* WHAT TO PRODUCE *
In the records below, find the line holding "Omdat $f$ convex" and the line holding "-2f(x) \ge 0 \]". Set down both, with every line between them, exactly.

* DATA FOR REVIEW *
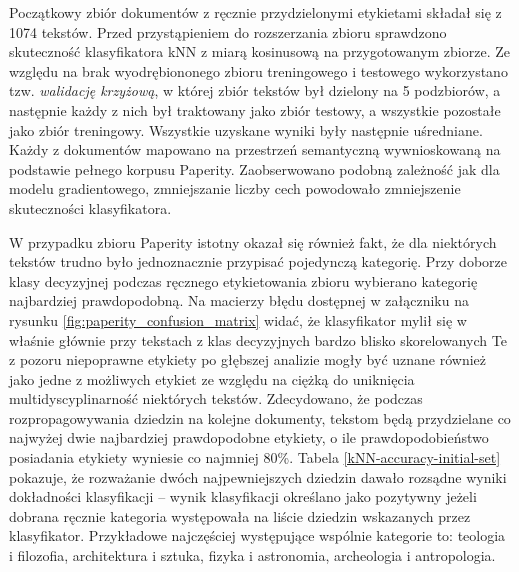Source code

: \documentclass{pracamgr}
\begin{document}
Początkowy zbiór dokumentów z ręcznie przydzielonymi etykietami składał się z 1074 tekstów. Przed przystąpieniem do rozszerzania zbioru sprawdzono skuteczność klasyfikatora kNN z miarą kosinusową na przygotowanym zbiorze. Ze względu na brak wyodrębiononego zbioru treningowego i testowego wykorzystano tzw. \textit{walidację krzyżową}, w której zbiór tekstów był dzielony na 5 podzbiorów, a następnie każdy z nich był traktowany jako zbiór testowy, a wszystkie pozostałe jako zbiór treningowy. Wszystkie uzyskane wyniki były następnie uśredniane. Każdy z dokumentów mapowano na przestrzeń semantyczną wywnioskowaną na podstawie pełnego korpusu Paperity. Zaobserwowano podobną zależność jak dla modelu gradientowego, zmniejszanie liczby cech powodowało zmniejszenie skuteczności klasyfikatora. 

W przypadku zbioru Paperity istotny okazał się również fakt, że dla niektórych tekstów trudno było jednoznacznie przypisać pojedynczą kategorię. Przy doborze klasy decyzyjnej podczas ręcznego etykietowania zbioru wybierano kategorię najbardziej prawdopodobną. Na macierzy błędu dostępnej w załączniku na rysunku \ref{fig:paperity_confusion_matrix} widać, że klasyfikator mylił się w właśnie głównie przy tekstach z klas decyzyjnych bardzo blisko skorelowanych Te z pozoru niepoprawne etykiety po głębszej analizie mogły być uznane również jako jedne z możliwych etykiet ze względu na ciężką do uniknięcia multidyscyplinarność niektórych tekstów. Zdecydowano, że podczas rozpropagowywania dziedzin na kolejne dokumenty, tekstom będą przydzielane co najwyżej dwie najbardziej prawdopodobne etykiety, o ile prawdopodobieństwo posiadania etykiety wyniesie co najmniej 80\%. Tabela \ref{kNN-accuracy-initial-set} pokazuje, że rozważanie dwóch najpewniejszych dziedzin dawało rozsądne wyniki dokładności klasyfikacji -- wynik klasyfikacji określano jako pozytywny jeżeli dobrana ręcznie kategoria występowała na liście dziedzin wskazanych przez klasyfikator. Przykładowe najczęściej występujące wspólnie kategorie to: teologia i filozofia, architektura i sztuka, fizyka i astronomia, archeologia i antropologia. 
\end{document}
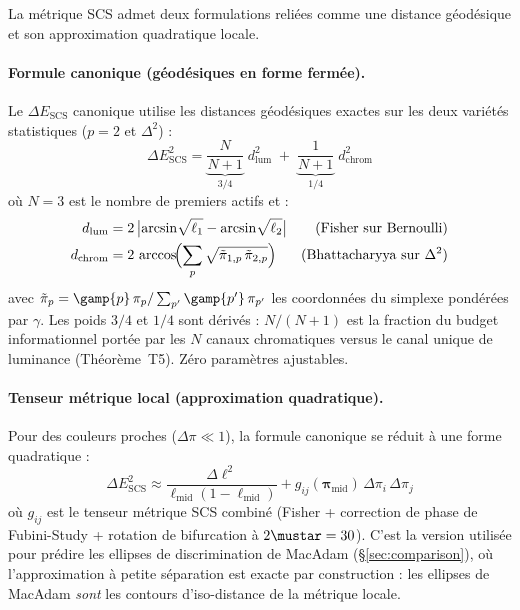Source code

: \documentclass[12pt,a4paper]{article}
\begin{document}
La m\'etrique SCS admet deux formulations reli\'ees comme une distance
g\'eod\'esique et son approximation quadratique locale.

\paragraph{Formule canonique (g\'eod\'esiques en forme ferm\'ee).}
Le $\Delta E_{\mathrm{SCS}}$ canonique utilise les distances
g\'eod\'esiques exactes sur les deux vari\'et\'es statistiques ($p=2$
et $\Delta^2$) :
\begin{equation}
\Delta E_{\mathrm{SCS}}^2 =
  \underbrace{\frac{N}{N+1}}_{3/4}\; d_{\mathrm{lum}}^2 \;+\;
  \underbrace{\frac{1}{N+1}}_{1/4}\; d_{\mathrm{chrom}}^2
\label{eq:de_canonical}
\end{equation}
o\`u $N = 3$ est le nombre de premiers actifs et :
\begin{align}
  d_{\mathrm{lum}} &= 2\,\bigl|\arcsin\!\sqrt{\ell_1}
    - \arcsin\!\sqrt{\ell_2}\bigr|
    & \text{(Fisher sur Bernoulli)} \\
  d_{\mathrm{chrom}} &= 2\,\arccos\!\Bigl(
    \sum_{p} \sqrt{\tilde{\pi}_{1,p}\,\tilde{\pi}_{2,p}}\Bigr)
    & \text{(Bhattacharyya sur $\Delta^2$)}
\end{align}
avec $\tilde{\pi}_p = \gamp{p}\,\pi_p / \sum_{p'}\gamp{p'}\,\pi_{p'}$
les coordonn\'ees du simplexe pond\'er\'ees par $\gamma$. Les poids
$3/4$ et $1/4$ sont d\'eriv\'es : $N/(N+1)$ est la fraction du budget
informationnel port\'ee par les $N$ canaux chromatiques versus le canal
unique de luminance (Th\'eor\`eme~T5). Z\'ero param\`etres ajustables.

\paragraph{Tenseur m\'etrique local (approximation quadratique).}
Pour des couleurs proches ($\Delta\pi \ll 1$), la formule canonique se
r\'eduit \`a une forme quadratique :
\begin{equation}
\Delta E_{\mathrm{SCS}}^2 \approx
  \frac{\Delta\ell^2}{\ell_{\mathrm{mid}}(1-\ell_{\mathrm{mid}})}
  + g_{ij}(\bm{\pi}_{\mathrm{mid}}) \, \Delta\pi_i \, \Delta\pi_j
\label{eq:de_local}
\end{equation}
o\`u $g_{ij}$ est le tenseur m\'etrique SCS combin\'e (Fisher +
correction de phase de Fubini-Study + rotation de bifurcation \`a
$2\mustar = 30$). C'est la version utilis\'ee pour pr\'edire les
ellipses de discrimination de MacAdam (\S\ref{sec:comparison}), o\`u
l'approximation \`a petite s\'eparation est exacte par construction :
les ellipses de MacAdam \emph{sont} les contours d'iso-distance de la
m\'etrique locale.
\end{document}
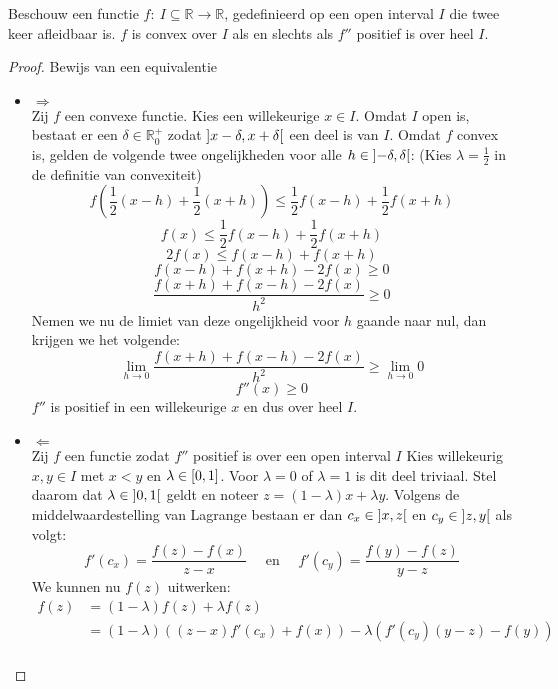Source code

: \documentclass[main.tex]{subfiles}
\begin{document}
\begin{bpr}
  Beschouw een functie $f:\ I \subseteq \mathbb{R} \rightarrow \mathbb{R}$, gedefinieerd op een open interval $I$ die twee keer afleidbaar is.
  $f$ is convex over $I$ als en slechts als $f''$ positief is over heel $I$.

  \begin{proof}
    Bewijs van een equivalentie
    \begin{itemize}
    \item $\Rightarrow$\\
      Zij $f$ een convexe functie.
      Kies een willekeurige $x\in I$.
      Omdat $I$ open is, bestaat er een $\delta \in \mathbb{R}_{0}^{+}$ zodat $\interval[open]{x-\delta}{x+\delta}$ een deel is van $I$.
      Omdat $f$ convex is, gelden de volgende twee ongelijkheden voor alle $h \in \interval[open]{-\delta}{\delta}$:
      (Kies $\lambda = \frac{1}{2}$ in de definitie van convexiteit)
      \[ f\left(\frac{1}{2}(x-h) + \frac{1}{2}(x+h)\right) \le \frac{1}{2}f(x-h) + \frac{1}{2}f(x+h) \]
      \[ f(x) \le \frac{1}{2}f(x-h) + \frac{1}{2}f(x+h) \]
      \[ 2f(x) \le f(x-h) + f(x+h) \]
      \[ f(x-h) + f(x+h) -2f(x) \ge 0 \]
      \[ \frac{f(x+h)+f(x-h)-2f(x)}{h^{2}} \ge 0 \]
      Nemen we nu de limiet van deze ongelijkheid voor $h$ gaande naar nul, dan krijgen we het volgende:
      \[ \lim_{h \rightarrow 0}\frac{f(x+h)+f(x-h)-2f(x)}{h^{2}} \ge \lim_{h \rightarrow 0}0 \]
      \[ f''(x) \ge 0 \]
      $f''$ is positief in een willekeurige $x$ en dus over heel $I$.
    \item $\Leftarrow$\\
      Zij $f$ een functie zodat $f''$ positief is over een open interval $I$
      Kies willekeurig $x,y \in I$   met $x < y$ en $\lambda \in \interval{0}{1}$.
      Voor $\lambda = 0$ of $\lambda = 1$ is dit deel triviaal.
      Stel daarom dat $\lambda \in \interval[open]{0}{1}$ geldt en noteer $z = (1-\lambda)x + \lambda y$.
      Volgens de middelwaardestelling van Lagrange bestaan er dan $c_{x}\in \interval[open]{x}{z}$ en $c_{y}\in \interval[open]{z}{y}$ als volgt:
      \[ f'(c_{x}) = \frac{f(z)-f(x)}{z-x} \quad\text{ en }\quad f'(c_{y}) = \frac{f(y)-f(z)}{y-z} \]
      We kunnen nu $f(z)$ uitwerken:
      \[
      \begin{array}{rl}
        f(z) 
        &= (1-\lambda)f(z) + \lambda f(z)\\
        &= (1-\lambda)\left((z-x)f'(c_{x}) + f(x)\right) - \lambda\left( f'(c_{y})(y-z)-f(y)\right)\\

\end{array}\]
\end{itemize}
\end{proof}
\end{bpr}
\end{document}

* PROBLEM SOLUTION *
      Omdat $f$ convex is, gelden de volgende twee ongelijkheden voor alle $h \in \interval[open]{-\delta}{\delta}$:
      (Kies $\lambda = \frac{1}{2}$ in de definitie van convexiteit)
      \[ f\left(\frac{1}{2}(x-h) + \frac{1}{2}(x+h)\right) \le \frac{1}{2}f(x-h) + \frac{1}{2}f(x+h) \]
      \[ f(x) \le \frac{1}{2}f(x-h) + \frac{1}{2}f(x+h) \]
      \[ 2f(x) \le f(x-h) + f(x+h) \]
      \[ f(x-h) + f(x+h) -2f(x) \ge 0 \]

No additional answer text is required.